In some cases, Server 530 may be omitted from the environment, or may be used to provide acoustic fingerprints, to perform offline computations, or the like.
Referring now to FIG. 6A showing an exemplary environment in which the disclosed subject matter may be utilized, in accordance with some exemplary embodiments of the disclosed subject matter.
In some exemplary embodiments, Environment 600 may comprise one or more hearable devices, e.g., Hearables 641 and 643. For example, Hearables 641 and 643 may correspond to left and right ear modules of Hearables 540 of FIG. 5 . In some exemplary embodiments, Environment 600 may comprise one or more separate devices, e.g., Case 610, Mobile Device 620, and Dongle 622. For example, Case 610, Mobile Device 620, and Dongle 622 may correspond to Case 510, Mobile Device 520, and Dongle 522 of FIG. 5 , respectively. In some cases, only a subset of the separate devices may be present in Environment 600.
In some exemplary embodiments, Environment 600 may comprise a user, e.g., User 650, which may utilize Hearables 641 and 643 for obtaining audio output. In some exemplary embodiments, User 650 may interact or converse with one or more entities, such as with Person 660.

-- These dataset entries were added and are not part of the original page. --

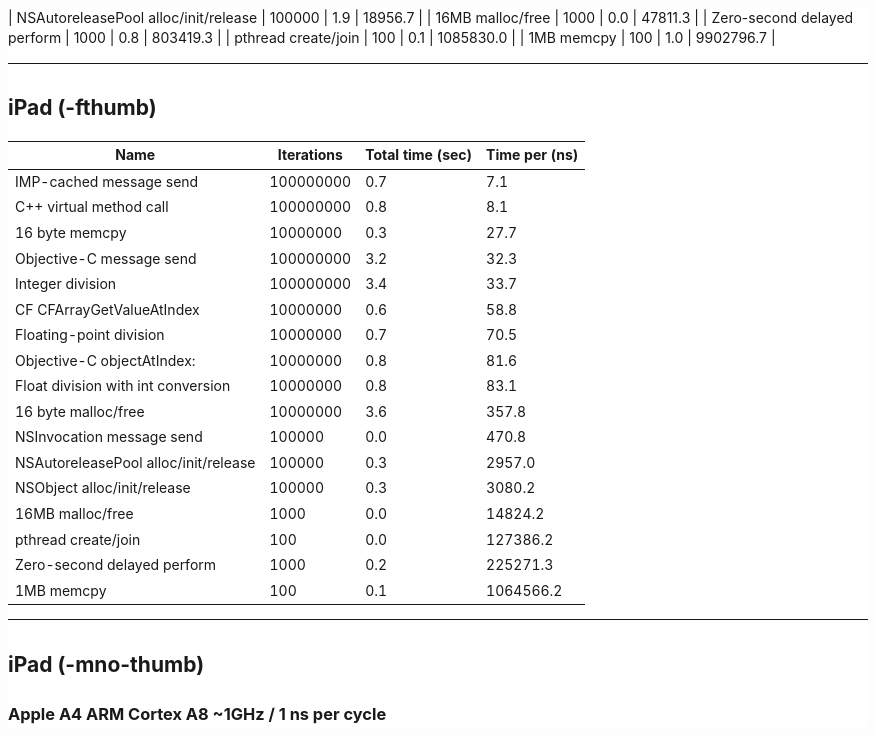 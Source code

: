 | NSAutoreleasePool alloc/init/release | 100000     | 1.9              | 18956.7       |
| 16MB malloc/free                     | 1000       | 0.0              | 47811.3       |
| Zero-second delayed perform          | 1000       | 0.8              | 803419.3      |
| pthread create/join                  | 100        | 0.1              | 1085830.0     |
| 1MB memcpy                           | 100        | 1.0              | 9902796.7     |

* * *

## iPad (-fthumb)

| Name                                 | Iterations | Total time (sec) | Time per (ns) |
|--------------------------------------|------------|------------------|---------------|
| IMP-cached message send              | 100000000  | 0.7              | 7.1           |
| C++ virtual method call              | 100000000  | 0.8              | 8.1           |
| 16 byte memcpy                       | 10000000   | 0.3              | 27.7          |
| Objective-C message send             | 100000000  | 3.2              | 32.3          |
| Integer division                     | 100000000  | 3.4              | 33.7          |
| CF CFArrayGetValueAtIndex            | 10000000   | 0.6              | 58.8          |
| Floating-point division              | 10000000   | 0.7              | 70.5          |
| Objective-C objectAtIndex:           | 10000000   | 0.8              | 81.6          |
| Float division with int conversion   | 10000000   | 0.8              | 83.1          |
| 16 byte malloc/free                  | 10000000   | 3.6              | 357.8         |
| NSInvocation message send            | 100000     | 0.0              | 470.8         |
| NSAutoreleasePool alloc/init/release | 100000     | 0.3              | 2957.0        |
| NSObject alloc/init/release          | 100000     | 0.3              | 3080.2        |
| 16MB malloc/free                     | 1000       | 0.0              | 14824.2       |
| pthread create/join                  | 100        | 0.0              | 127386.2      |
| Zero-second delayed perform          | 1000       | 0.2              | 225271.3      |
| 1MB memcpy                           | 100        | 0.1              | 1064566.2     |

* * *

## iPad (-mno-thumb)

### Apple A4 ARM Cortex A8 ~1GHz / 1 ns per cycle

In some exemplary embodiments, in accordance with the method of FIG. 1 , audio signals from Environment 600 may be captured by one or more microphone arrays, and processed by one or more devices of User 650: Hearables 641 and 643, Case 610, Mobile Device 620, Dongle 622, or the like. For example, a microphone array of Dongle 622 may capture a noisy audio signal from Environment 600, including voices of User 650, Person 660, or the like. According to this example, Dongle 622 may communicate the noisy audio signal to Mobile Device 620 for further processing, such as for applying speech separation. Mobile Device 620 may extract a speech segment of Person 660, process it (e.g., by amplification), and provide an enhanced audio signal based thereon to Hearables 641 and 643.

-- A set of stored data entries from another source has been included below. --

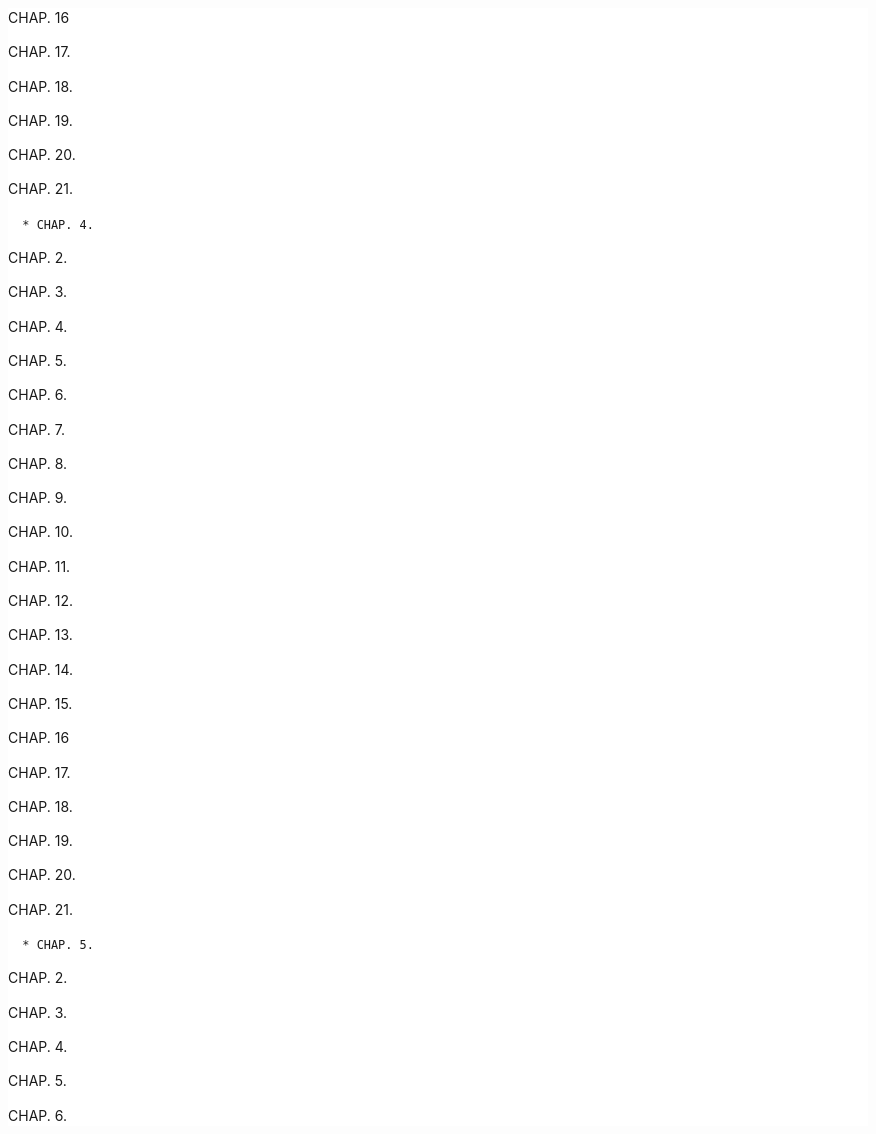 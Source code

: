 CHAP. 16

CHAP. 17.

CHAP. 18.

CHAP. 19.

CHAP. 20.

CHAP. 21.

      * CHAP. 4.

CHAP. 2. 

CHAP. 3.

CHAP. 4.

CHAP. 5.

CHAP. 6.

CHAP. 7.

CHAP. 8.

CHAP. 9.

CHAP. 10.

CHAP. 11.

CHAP. 12.

CHAP. 13.

CHAP. 14.

CHAP. 15.

CHAP. 16

CHAP. 17.

CHAP. 18.

CHAP. 19.

CHAP. 20.

CHAP. 21.

      * CHAP. 5.

CHAP. 2. 

CHAP. 3.

CHAP. 4.

CHAP. 5.

CHAP. 6.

In some exemplary embodiments, in accordance with the method of FIG. 2 , the voice of User 650 may be processed separately from the voice of Person 660. Alternatively, the voice of User 650 may not be extracted and processed at all. For example, Hearables 641 and 643 may process the voice of User 650, while Mobile Device 620 may process the voice of Person 660 (e.g., using a more complex speech separation than Hearables 641 and 643). As another example, Hearables 641 and 643 may process the voice of User 650 using a first audio processing module, and the voice of Person 660 using a second audio processing module. In some exemplary embodiments, Hearables 641 and 643 may extract the voice of User 650 from a noisy audio signal that is captured locally by microphones of Hearables 641 and 643, from a noisy audio signal that is captured elsewhere (e.g., at Dongle 622) and communicated to Hearables 641 and 643, or the like.

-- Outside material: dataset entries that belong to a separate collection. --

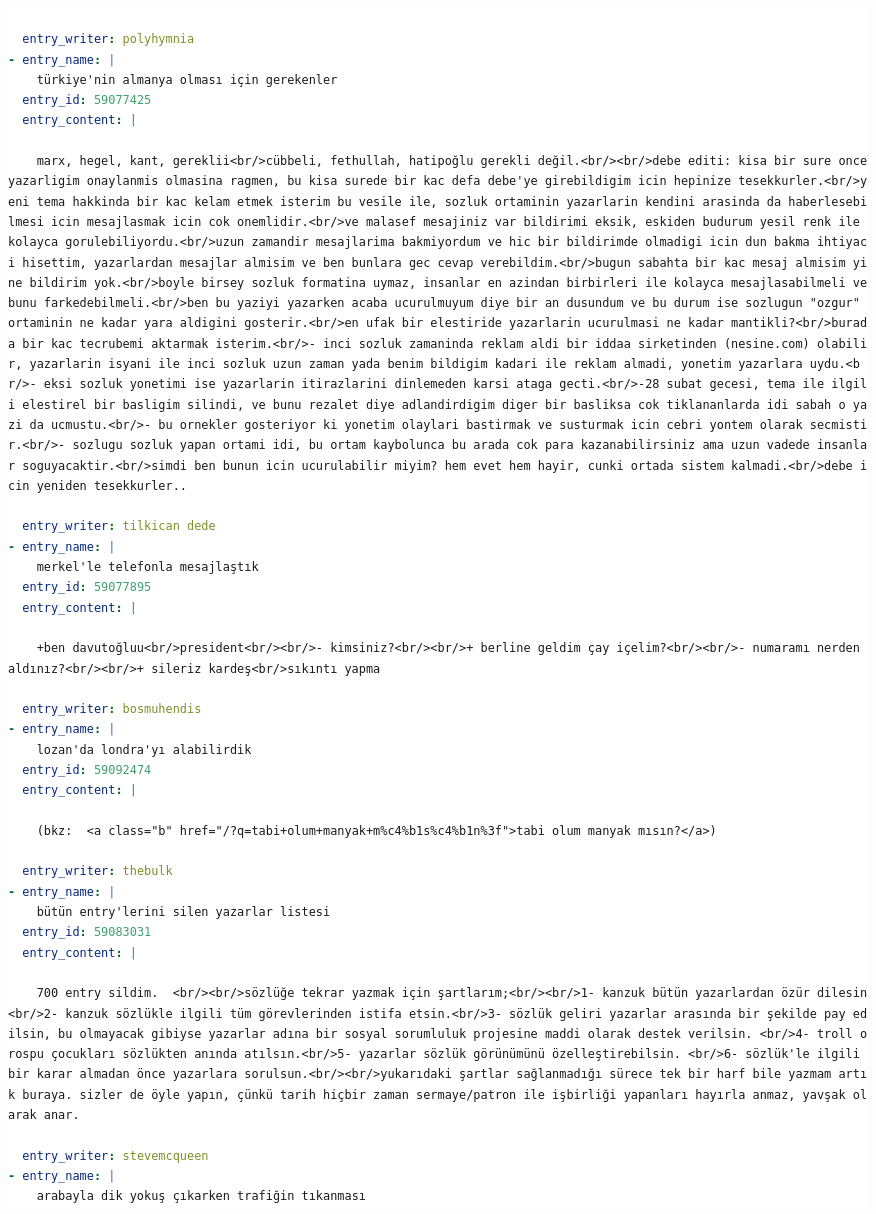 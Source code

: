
 ```yaml
   
  entry_writer: polyhymnia
- entry_name: |
    türkiye'nin almanya olması için gerekenler
  entry_id: 59077425
  entry_content: |
    
    marx, hegel, kant, gereklii<br/>cübbeli, fethullah, hatipoğlu gerekli değil.<br/><br/>debe editi: kisa bir sure once yazarligim onaylanmis olmasina ragmen, bu kisa surede bir kac defa debe'ye girebildigim icin hepinize tesekkurler.<br/>yeni tema hakkinda bir kac kelam etmek isterim bu vesile ile, sozluk ortaminin yazarlarin kendini arasinda da haberlesebilmesi icin mesajlasmak icin cok onemlidir.<br/>ve malasef mesajiniz var bildirimi eksik, eskiden budurum yesil renk ile kolayca gorulebiliyordu.<br/>uzun zamandir mesajlarima bakmiyordum ve hic bir bildirimde olmadigi icin dun bakma ihtiyaci hisettim, yazarlardan mesajlar almisim ve ben bunlara gec cevap verebildim.<br/>bugun sabahta bir kac mesaj almisim yine bildirim yok.<br/>boyle birsey sozluk formatina uymaz, insanlar en azindan birbirleri ile kolayca mesajlasabilmeli ve bunu farkedebilmeli.<br/>ben bu yaziyi yazarken acaba ucurulmuyum diye bir an dusundum ve bu durum ise sozlugun "ozgur" ortaminin ne kadar yara aldigini gosterir.<br/>en ufak bir elestiride yazarlarin ucurulmasi ne kadar mantikli?<br/>burada bir kac tecrubemi aktarmak isterim.<br/>- inci sozluk zamaninda reklam aldi bir iddaa sirketinden (nesine.com) olabilir, yazarlarin isyani ile inci sozluk uzun zaman yada benim bildigim kadari ile reklam almadi, yonetim yazarlara uydu.<br/>- eksi sozluk yonetimi ise yazarlarin itirazlarini dinlemeden karsi ataga gecti.<br/>-28 subat gecesi, tema ile ilgili elestirel bir basligim silindi, ve bunu rezalet diye adlandirdigim diger bir basliksa cok tiklananlarda idi sabah o yazi da ucmustu.<br/>- bu ornekler gosteriyor ki yonetim olaylari bastirmak ve susturmak icin cebri yontem olarak secmistir.<br/>- sozlugu sozluk yapan ortami idi, bu ortam kaybolunca bu arada cok para kazanabilirsiniz ama uzun vadede insanlar soguyacaktir.<br/>simdi ben bunun icin ucurulabilir miyim? hem evet hem hayir, cunki ortada sistem kalmadi.<br/>debe icin yeniden tesekkurler..
   
  entry_writer: tilkican dede
- entry_name: |
    merkel'le telefonla mesajlaştık
  entry_id: 59077895
  entry_content: |
    
    +ben davutoğluu<br/>president<br/><br/>- kimsiniz?<br/><br/>+ berline geldim çay içelim?<br/><br/>- numaramı nerden aldınız?<br/><br/>+ sileriz kardeş<br/>sıkıntı yapma
   
  entry_writer: bosmuhendis
- entry_name: |
    lozan'da londra'yı alabilirdik
  entry_id: 59092474
  entry_content: |
    
    (bkz:  <a class="b" href="/?q=tabi+olum+manyak+m%c4%b1s%c4%b1n%3f">tabi olum manyak mısın?</a>)
   
  entry_writer: thebulk
- entry_name: |
    bütün entry'lerini silen yazarlar listesi
  entry_id: 59083031
  entry_content: |
    
    700 entry sildim.  <br/><br/>sözlüğe tekrar yazmak için şartlarım;<br/><br/>1- kanzuk bütün yazarlardan özür dilesin<br/>2- kanzuk sözlükle ilgili tüm görevlerinden istifa etsin.<br/>3- sözlük geliri yazarlar arasında bir şekilde pay edilsin, bu olmayacak gibiyse yazarlar adına bir sosyal sorumluluk projesine maddi olarak destek verilsin. <br/>4- troll orospu çocukları sözlükten anında atılsın.<br/>5- yazarlar sözlük görünümünü özelleştirebilsin. <br/>6- sözlük'le ilgili bir karar almadan önce yazarlara sorulsun.<br/><br/>yukarıdaki şartlar sağlanmadığı sürece tek bir harf bile yazmam artık buraya. sizler de öyle yapın, çünkü tarih hiçbir zaman sermaye/patron ile işbirliği yapanları hayırla anmaz, yavşak olarak anar.
   
  entry_writer: stevemcqueen
- entry_name: |
    arabayla dik yokuş çıkarken trafiğin tıkanması
```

In some exemplary embodiments, in accordance with the method of FIG. 3 , the computation modality of Environment 600 may be determined based on a complexity score. For example, in case User 650 converses only with Person 660, and there is no strong background noise, in case of energetic masking, or the like, the complexity score may be low, and a computation modality may be selected such that the capturing stage and the processing stage of all entities may be scheduled to be performed by Hearables 641 and 643, e.g., using either simple or complex speech separation techniques. In case of a higher complexity score, such as in case more people are conversing with User 650, in case of informatic masking, in case of strong background noise, in case of low SNR, or the like, a computation modality may be selected such that the capturing stage and the processing stage may be at least partially distributed to separate devices such as Case 610, Mobile Device 620, Dongle 622, or the like.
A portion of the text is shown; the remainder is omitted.